Work instructions:
Once you reach the line containing "Emerald Academy](/en/)" in the data below, restate each line word for word up to and including the one containing "to embrace web3".

Excerpts from a dataset

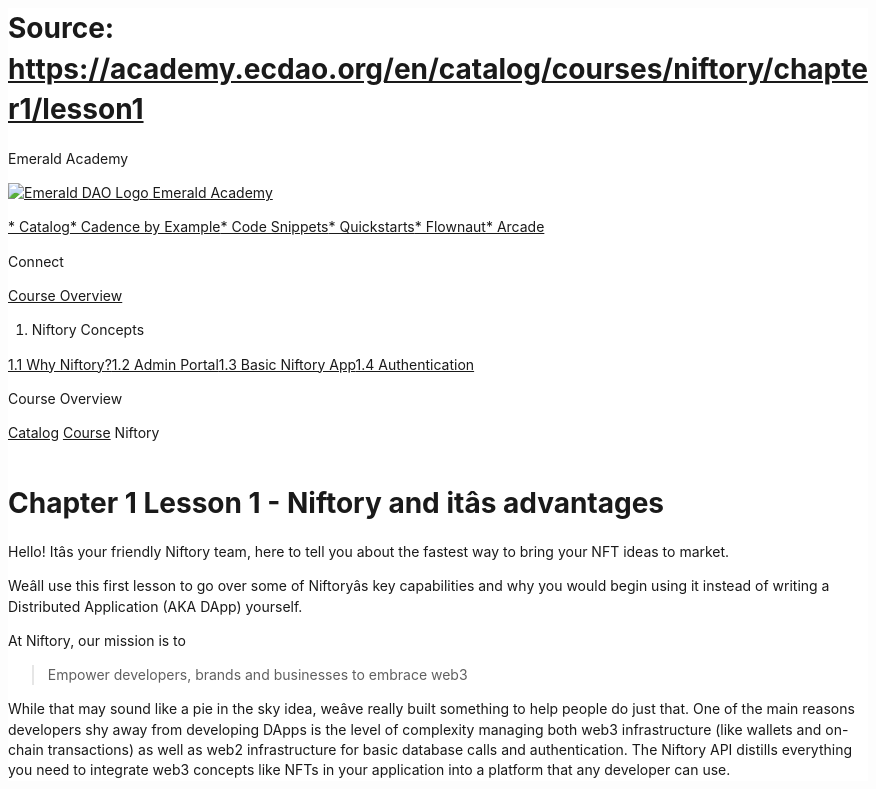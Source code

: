 # Source: https://academy.ecdao.org/en/catalog/courses/niftory/chapter1/lesson1





















Emerald Academy


[![Emerald DAO Logo](/ea-logo.png)
Emerald Academy](/en/)

[* Catalog](/en/catalog)[* Cadence by Example](/en/cadence-by-example)[* Code Snippets](/en/snippets)[* Quickstarts](/en/quickstarts)[* Flownaut](https://flownaut.ecdao.org)[* Arcade](https://arcade.ecdao.org)

Connect



[Course Overview](/en/catalog/courses/niftory)

1. Niftory Concepts

[1.1 Why Niftory?](/en/catalog/courses/niftory/chapter1/lesson1)[1.2 Admin Portal](/en/catalog/courses/niftory/chapter1/lesson2)[1.3 Basic Niftory App](/en/catalog/courses/niftory/chapter1/lesson3)[1.4 Authentication](/en/catalog/courses/niftory/chapter1/lesson4)

Course Overview


[Catalog](/en/catalog)
[Course](/en/catalog/courses/niftory)
Niftory

# Chapter 1 Lesson 1 - Niftory and itâs advantages

Hello! Itâs your friendly Niftory team, here to tell you about the fastest way to bring your NFT ideas to market.

Weâll use this first lesson to go over some of Niftoryâs key capabilities and why you would begin using it instead of writing a Distributed Application (AKA DApp) yourself.

At Niftory, our mission is to

> Empower developers, brands and businesses to embrace web3

While that may sound like a pie in the sky idea, weâve really built something to help people do just that. One of the main reasons developers shy away from developing DApps is the level of complexity managing both web3 infrastructure (like wallets and on-chain transactions) as well as web2 infrastructure for basic database calls and authentication. The Niftory API distills everything you need to integrate web3 concepts like NFTs in your application into a platform that any developer can use.
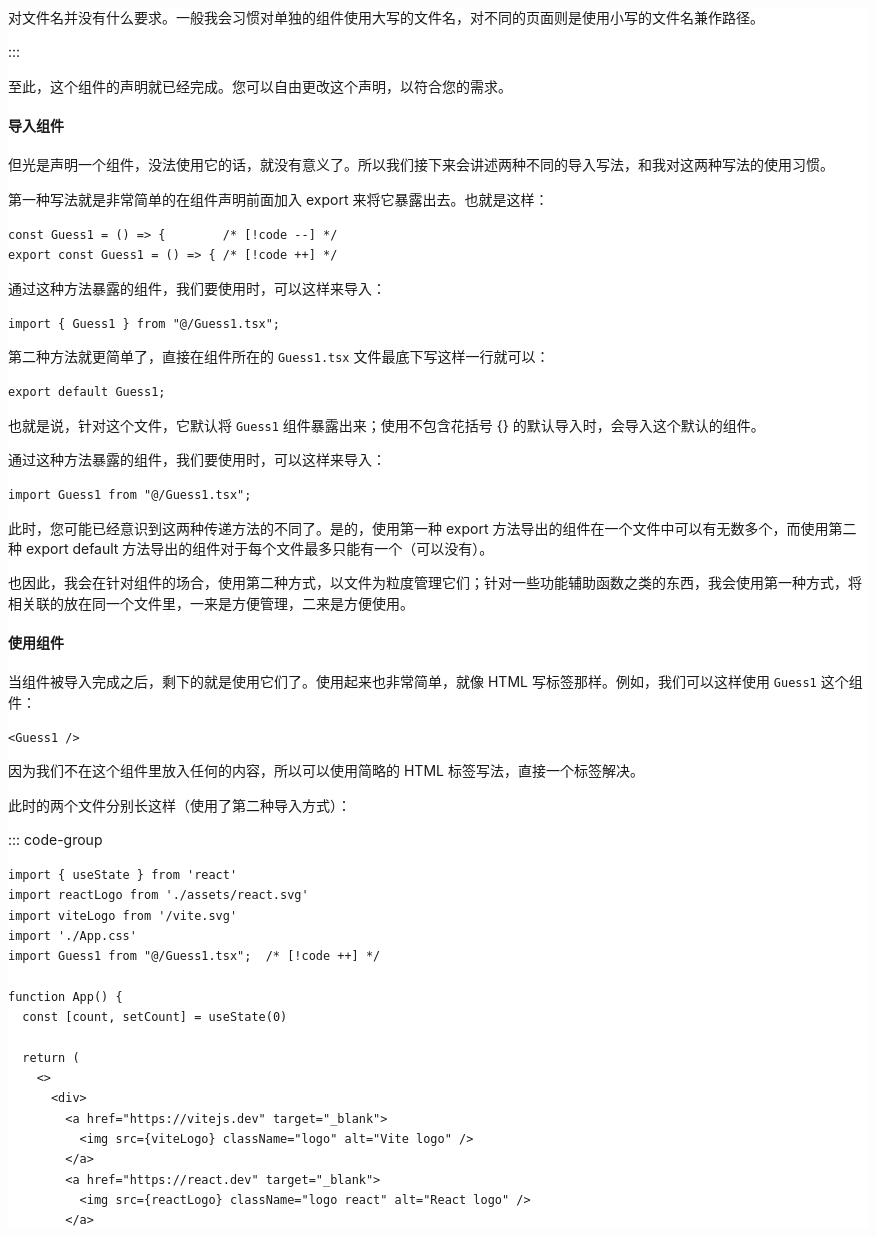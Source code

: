 对文件名并没有什么要求。一般我会习惯对单独的组件使用大写的文件名，对不同的页面则是使用小写的文件名兼作路径。

:::

至此，这个组件的声明就已经完成。您可以自由更改这个声明，以符合您的需求。

#### 导入组件

但光是声明一个组件，没法使用它的话，就没有意义了。所以我们接下来会讲述两种不同的导入写法，和我对这两种写法的使用习惯。

第一种写法就是非常简单的在组件声明前面加入 export 来将它暴露出去。也就是这样：

```tsx
const Guess1 = () => {        /* [!code --] */
export const Guess1 = () => { /* [!code ++] */
```

通过这种方法暴露的组件，我们要使用时，可以这样来导入：

```tsx
import { Guess1 } from "@/Guess1.tsx";
```

第二种方法就更简单了，直接在组件所在的 `Guess1.tsx` 文件最底下写这样一行就可以：

```tsx
export default Guess1;
```

也就是说，针对这个文件，它默认将 `Guess1` 组件暴露出来；使用不包含花括号 {} 的默认导入时，会导入这个默认的组件。

通过这种方法暴露的组件，我们要使用时，可以这样来导入：

```tsx
import Guess1 from "@/Guess1.tsx";
```

此时，您可能已经意识到这两种传递方法的不同了。是的，使用第一种 export 方法导出的组件在一个文件中可以有无数多个，而使用第二种 export default 方法导出的组件对于每个文件最多只能有一个（可以没有）。

也因此，我会在针对组件的场合，使用第二种方式，以文件为粒度管理它们；针对一些功能辅助函数之类的东西，我会使用第一种方式，将相关联的放在同一个文件里，一来是方便管理，二来是方便使用。

#### 使用组件

当组件被导入完成之后，剩下的就是使用它们了。使用起来也非常简单，就像 HTML 写标签那样。例如，我们可以这样使用 `Guess1` 这个组件：

```tsx
<Guess1 />
```

因为我们不在这个组件里放入任何的内容，所以可以使用简略的 HTML 标签写法，直接一个标签解决。

此时的两个文件分别长这样（使用了第二种导入方式）：

::: code-group

```tsx [App.tsx]
import { useState } from 'react'
import reactLogo from './assets/react.svg'
import viteLogo from '/vite.svg'
import './App.css'
import Guess1 from "@/Guess1.tsx";  /* [!code ++] */

function App() {
  const [count, setCount] = useState(0)

  return (
    <>
      <div>
        <a href="https://vitejs.dev" target="_blank">
          <img src={viteLogo} className="logo" alt="Vite logo" />
        </a>
        <a href="https://react.dev" target="_blank">
          <img src={reactLogo} className="logo react" alt="React logo" />
        </a>
```

[CRA (Create React App)]: https://create-react-app.dev/
[create-react-app#13072]: https://github.com/facebook/create-react-app/issues/13072
[其他工具]: https://react.dev/learn/start-a-new-react-project#production-grade-react-frameworks
[Next.js]: https://nextjs.org/
[Vite]: https://vitejs.dev/
[Windows Terminal]: https://github.com/microsoft/terminal
[iTerm2]: https://iterm2.com/
[Add a Bash-like autocomplete to your PowerShell]: https://dev.to/ofhouse/add-a-bash-like-autocomplete-to-your-powershell-4257
[oh my zsh]: https://ohmyz.sh/
[Markdown]: https://zh.wikipedia.org/wiki/Markdown
[Prettier]: https://prettier.io/
[React Developer Tools]: https://react.dev/learn/react-developer-tools
[安装 Prettier]: https://prettier.io/docs/en/install.html
[配置 Git 钩子]: https://prettier.io/docs/en/install.html#git-hooks
[TailwindCSS]: https://tailwindcss.com/
[Introducing the New JSX Transform]: https://legacy.reactjs.org/blog/2020/09/22/introducing-the-new-jsx-transform.html
[Type-only imports and exports]: https://www.typescriptlang.org/docs/handbook/modules/reference.html#type-only-imports-and-exports
[TypeScript Examples: Types VS Interfaces]: https://www.typescriptlang.org/play#example/types-vs-interfaces
[解构赋值]: https://developer.mozilla.org/zh-CN/docs/Web/JavaScript/Reference/Operators/Destructuring_assignment
[MUI]: https://mui.com/
[Ant Design]: https://ant.design/
[Mantine]: https://mantine.dev/
[Redux]: https://redux.js.org/
[createAsyncThunk]: https://redux-toolkit.js.org/api/createAsyncThunk
[My initializer or updater function runs twice]: https://react.dev/reference/react/useState#my-initializer-or-updater-function-runs-twice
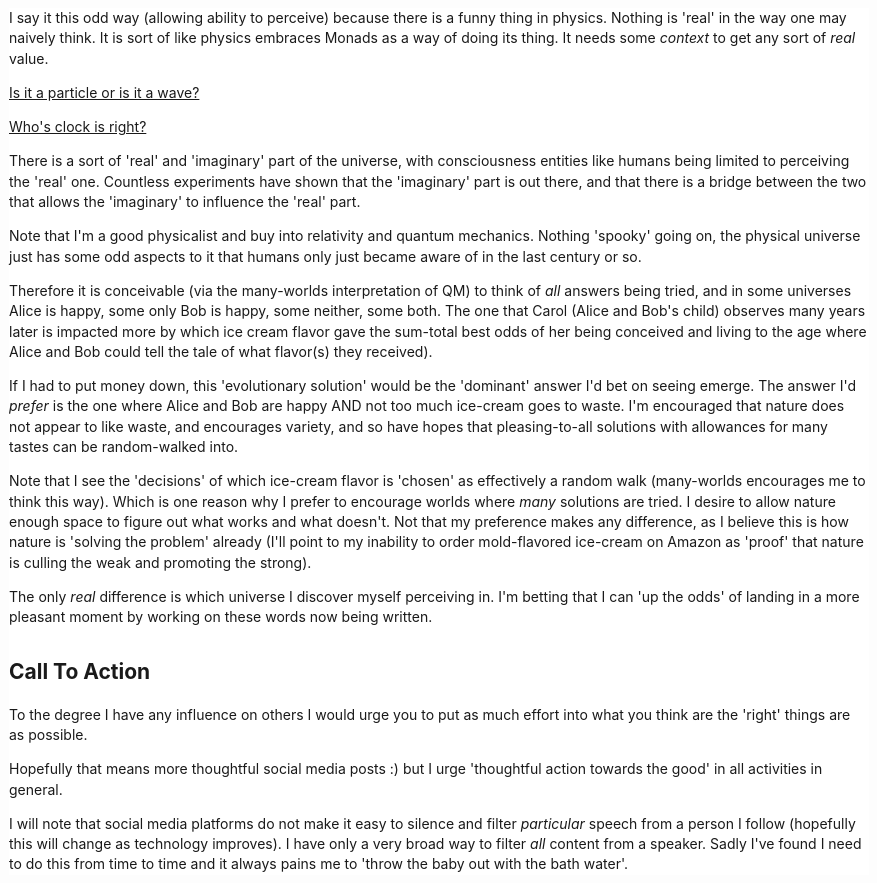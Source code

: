 I say it this odd way (allowing ability to perceive) because there is a funny
thing in physics. Nothing is 'real' in the way one may naively think. It is sort
of like physics embraces Monads as a way of doing its thing. It needs some
_context_ to get any sort of _real_ value.

[Is it a particle or is it a wave?](https://en.wikipedia.org/wiki/Wave%E2%80%93particle_duality)

[Who's clock is right?](https://en.wikipedia.org/wiki/Principle_of_relativity)

There is a sort of 'real' and 'imaginary' part of the universe, with
consciousness entities like humans being limited to perceiving the 'real' one.
Countless experiments have shown that the 'imaginary' part is out there, and
that there is a bridge between the two that allows the 'imaginary' to influence
the 'real' part.

Note that I'm a good physicalist and buy into relativity and quantum mechanics.
Nothing 'spooky' going on, the physical universe just has some odd aspects to it
that humans only just became aware of in the last century or so.

Therefore it is conceivable (via the many-worlds interpretation of QM) to think
of _all_ answers being tried, and in some universes Alice is happy, some only
Bob is happy, some neither, some both. The one that Carol (Alice and Bob's
child) observes many years later is impacted more by which ice cream flavor gave
the sum-total best odds of her being conceived and living to the age where Alice
and Bob could tell the tale of what flavor(s) they received).

If I had to put money down, this 'evolutionary solution' would be the 'dominant'
answer I'd bet on seeing emerge. The answer I'd _prefer_ is the one where Alice
and Bob are happy AND not too much ice-cream goes to waste. I'm encouraged that
nature does not appear to like waste, and encourages variety, and so have hopes
that pleasing-to-all solutions with allowances for many tastes can be
random-walked into.

Note that I see the 'decisions' of which ice-cream flavor is 'chosen' as
effectively a random walk (many-worlds encourages me to think this way). Which
is one reason why I prefer to encourage worlds where _many_ solutions are tried.
I desire to allow nature enough space to figure out what works and what doesn't.
Not that my preference makes any difference, as I believe this is how nature is
'solving the problem' already (I'll point to my inability to order mold-flavored
ice-cream on Amazon as 'proof' that nature is culling the weak and promoting the
strong).

The only _real_ difference is which universe I discover myself perceiving in.
I'm betting that I can 'up the odds' of landing in a more pleasant moment by
working on these words now being written.

## Call To Action

To the degree I have any influence on others I would urge you to put as much
effort into what you think are the 'right' things are as possible.

Hopefully that means more thoughtful social media posts :) but I urge
'thoughtful action towards the good' in all activities in general.

I will note that social media platforms do not make it easy to silence and
filter _particular_ speech from a person I follow (hopefully this will change as
technology improves). I have only a very broad way to filter _all_ content from
a speaker. Sadly I've found I need to do this from time to time and it always
pains me to 'throw the baby out with the bath water'.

Written answer:
Emerald Academy](/en/)

[* Catalog](/en/catalog)[* Cadence by Example](/en/cadence-by-example)[* Code Snippets](/en/snippets)[* Quickstarts](/en/quickstarts)[* Flownaut](https://flownaut.ecdao.org)[* Arcade](https://arcade.ecdao.org)

Connect



[Course Overview](/en/catalog/courses/niftory)

1. Niftory Concepts

[1.1 Why Niftory?](/en/catalog/courses/niftory/chapter1/lesson1)[1.2 Admin Portal](/en/catalog/courses/niftory/chapter1/lesson2)[1.3 Basic Niftory App](/en/catalog/courses/niftory/chapter1/lesson3)[1.4 Authentication](/en/catalog/courses/niftory/chapter1/lesson4)

Course Overview


[Catalog](/en/catalog)
[Course](/en/catalog/courses/niftory)
Niftory

# Chapter 1 Lesson 1 - Niftory and itâs advantages

Hello! Itâs your friendly Niftory team, here to tell you about the fastest way to bring your NFT ideas to market.

Weâll use this first lesson to go over some of Niftoryâs key capabilities and why you would begin using it instead of writing a Distributed Application (AKA DApp) yourself.

At Niftory, our mission is to

> Empower developers, brands and businesses to embrace web3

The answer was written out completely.